Lashing out concerning inaccurate information that he described as a “leak” to the Wall Street Journal by an “unnamed source,” Skip Cummins, president and CEO of Cyberonics (Houston), yesterday charged that the leak was an attempt to harm the company and perhaps block the final approval and rollout of its therapy for treatment-resistant depression (TRD).

During a morning conference call – in tones that went beyond angry to vehement – he said that such a delay won’t happen.

Cyberonics late Wednesday issued a statement acknowledging that the company had received a letter from the Senate Finance Committee (SFC), requesting information concerning the FDA’s regulatory handling of Cyberonics’ vagus nerve stimulation therapy (see sidebar, this page), already approved for epilepsy, but awaiting final approval for TRD (Medical Device Daily, Feb. 4, 2005).

Clearly agitated by his contacts with the Journal, Cummins in the conference call suggested that some player in the psychotropic drug sector, or others providing “standard” treatment modalities for depression, may have provided the leaked information, fearing entry of the company’s vagus nerve stimulation (VNS) therapy for TRD.

He also suggested that “lower-level staffers” at the FDA might have provided misinformation to the business newspaper.

The story that did appear reporting the company’s receipt of the letter, along with comments from Cummins, was essentially accurate on that point, according to Pam Westbrook, Cyberonics’ CFO.

The main issue, she told Medical Device Daily, was that the Journal had been preparing to release an inaccurate story from a source the paper’s reporter would not identify. “We corrected it before it went out,” she said. And the company then released its own statement.

She added that the information from the Journal’s unidentified source, along with various recent investor inquiries, required the company “to release information not material to this [approval] decision.” And it had created what she termed “a huge distraction.”

Cummins’ own theory as to the source?

“I don’t know who,” he said. “Maybe SFC, maybe FDA scientists who had strong objections” to the agency’s handling of the application.

“We didn’t do it,” he said.

Cummins repeatedly emphasized the value of VNS for severe depression over the many current “status quo” treatments. “Many expensive, ineffective, often poorly evaluated treatments” had “miserably failed millions of Americans,” he said, adding that his own interest in seeing the therapy approved went beyond corporate economics.

He noted that two members of his own family, a grandfather and his mother, had committed suicide as a result of depression.

“It’s not professional, it’s not financial, it’s personal for me,” he said.

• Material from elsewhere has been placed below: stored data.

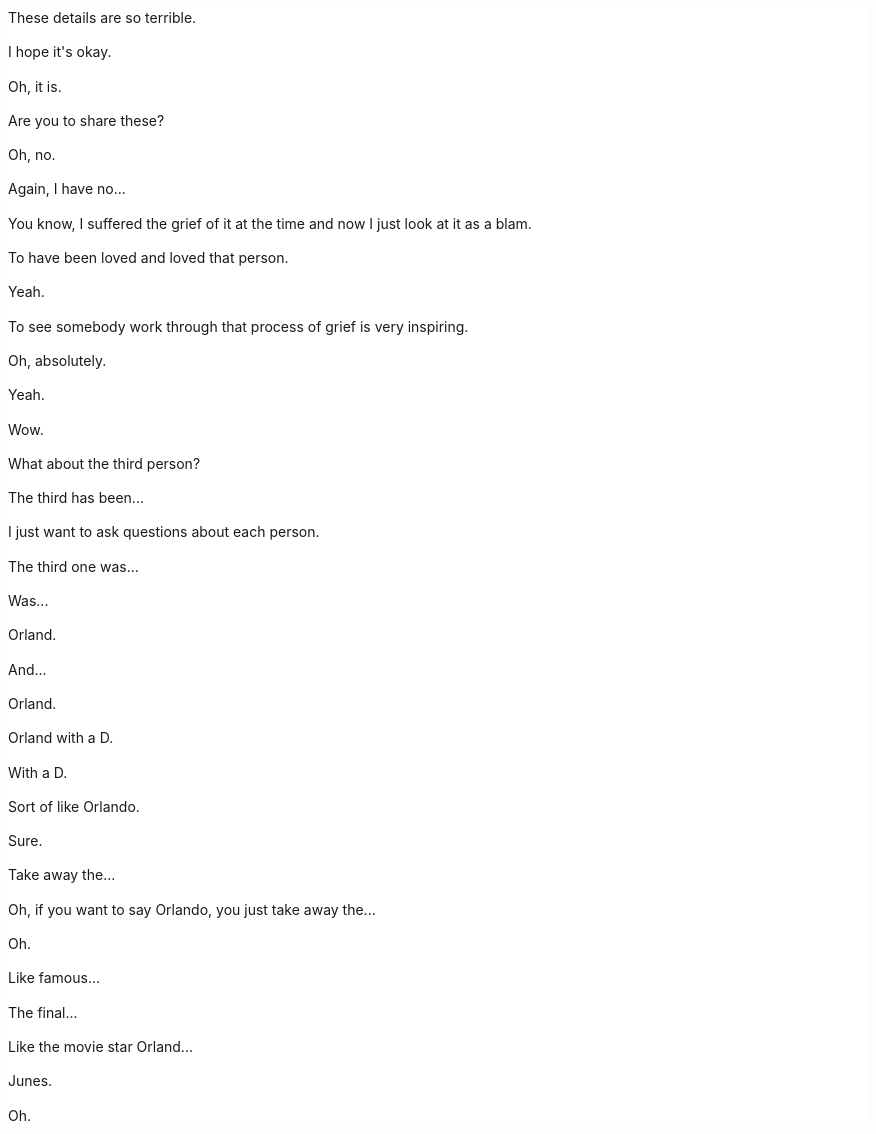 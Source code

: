 These details are so terrible.

I hope it's okay.

Oh, it is.

Are you to share these?

Oh, no.

Again, I have no...

You know, I suffered the grief of it at the time and now I just look at it as a blam.

To have been loved and loved that person.

Yeah.

To see somebody work through that process of grief is very inspiring.

Oh, absolutely.

Yeah.

Wow.

What about the third person?

The third has been...

I just want to ask questions about each person.

The third one was...

Was...

Orland.

And...

Orland.

Orland with a D.

With a D.

Sort of like Orlando.

Sure.

Take away the...

Oh, if you want to say Orlando, you just take away the...

Oh.

Like famous...

The final...

Like the movie star Orland...

Junes.

Oh.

Cyberonics received the letter from the SFC “recently,” Cummins said. But in a question-and-answer period following his conference-call presentation, he clearly avoided stating a date, only repeating that it had been received “very recently.”

Several times, Cummins also emphasized that neither the Journal story nor any action by the Senate committee would slow the receipt of a final approval for the TRD application and that the company was aggressively readying market rollout.

He repeatedly described the Senate committee’s request for information as “informal.”

“The letter does not suggest that there is any investigation; it does not suggest any formal hearings; it is in no way a subpoena and alleges no wrongdoing on Cyberonics’ part,” he said.

“We confirmed that the SFC examination would have no bearing on final approval. Once the Center for Devices and Radiological Health conditions have been met, VNS would be approved,” Cummins said. The confirmation of no delays came “from the FDA,” he added.

The Senate committee examination “will have no impact on launch time” for the product for TRD, he said, and that the company was moving ahead with launch preparations.

He reported that on Monday he had given an “opening address at the final treatment-resistant depression and launch training meeting. I saw a sea of about 350 very eager, very excited faces. What are they doing today? They are busily preparing to launch the only treatment ever specifically developed and approved and labeled for treatment of treatment-resistant depression.”

Cummins asked: “Now, what attracted those people to Cyberonics?” The answer, he said, was to latch on to an opportunity – that is, VNS TRD therapy – which he called the “single biggest development in psychiatry in the last 100 years.”

But he also pointed to an upside of any potential delays: “Every extra day we have to prepare will make us better prepared.”

Responding to a question about potential off-label use of the therapy for TRD, he said that could be done “in theory,” adding emphatically: “In practice, we don’t do that . . . period, end of sentence.”

Cummins also noted that the company’s premarket efforts so far will make the company “a lot better prepared” for the TRD indication than it was in rolling out the therapy’s epilepsy application.

Throughout the conference call, he kept returning to the theme of the device’s benefits over other “standard” therapies such as drugs and electroshock therapy, which he charged have far-reaching and very adverse side effects.

VNS, he said, offers an important therapeutic alternative to those with severe depression, “other than suicide.”

For those listening to the conference call, he encouraged that complaints be directed to the head of the FTC, Sen. Charles Grassley (R-Iowa).

As for the company’s own next step, he said, “We’re busy trying to get approval and launch this product.”

Cyberonics’ stock closed $34.18 Thursday, down 12.1%.